*Exercise input*
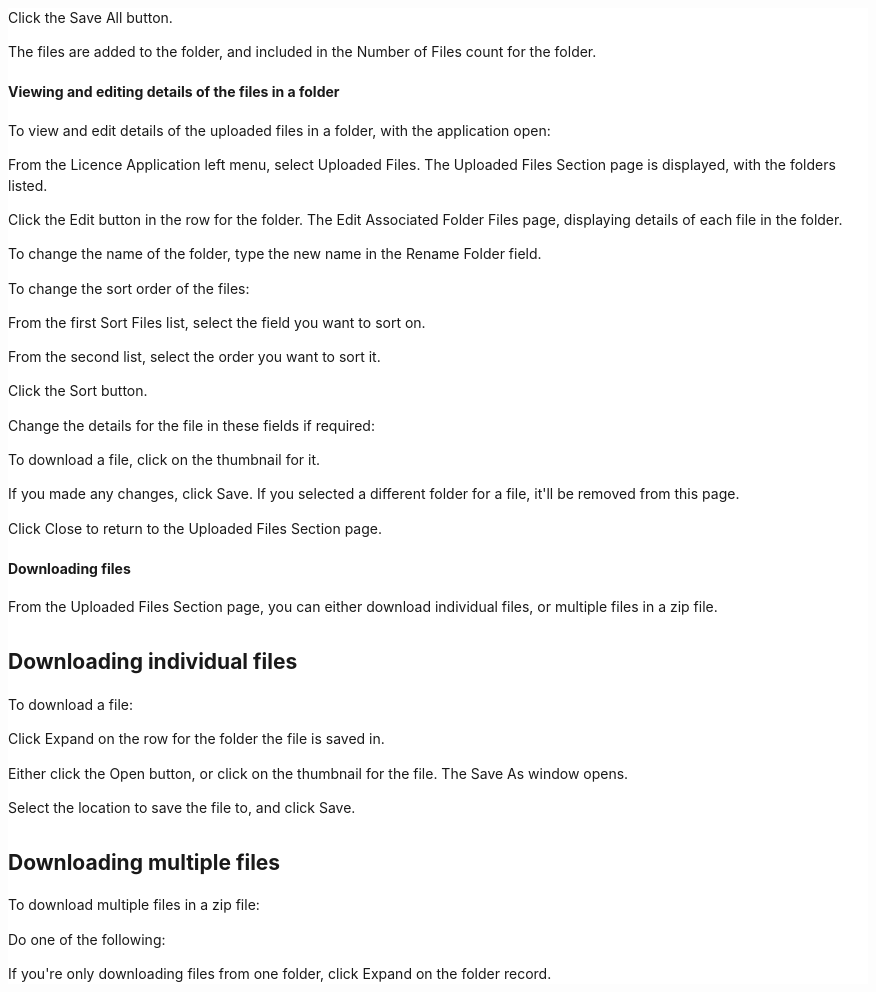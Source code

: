 Click the Save All button.

The files are added to the folder, and included in the Number of Files count for the folder.



#### Viewing and editing details of the files in a folder

To view and edit details of the uploaded files in a folder, with the application open:

From the Licence Application left menu, select Uploaded Files. The Uploaded Files Section page is displayed, with the folders listed.

Click the Edit button in the row for the folder. The Edit Associated Folder Files page, displaying details of each file in the folder.



To change the name of the folder, type the new name in the Rename Folder field.

To change the sort order of the files:

From the first Sort Files list, select the field you want to sort on.

From the second list, select the order you want to sort it.

Click the Sort button.

Change the details for the file in these fields if required:

To download a file, click on the thumbnail for it.

If you made any changes, click Save. If you selected a different folder for a file, it'll be removed from this page.

Click Close to return to the Uploaded Files Section page.



#### Downloading files

From the Uploaded Files Section page, you can either download individual files, or multiple files in a zip file.

## Downloading individual files

To download a file:

Click Expand on the row for the folder the file is saved in.

Either click the Open button, or click on the thumbnail for the file. The Save As window opens.

Select the location to save the file to, and click Save.

## Downloading multiple files

To download multiple files in a zip file:

Do one of the following:

If you're only downloading files from one folder, click Expand on the folder record.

*Work request*
Where a line of the data holds "want", show that line.

*Your solution*
From the first Sort Files list, select the field you want to sort on.
From the second list, select the order you want to sort it.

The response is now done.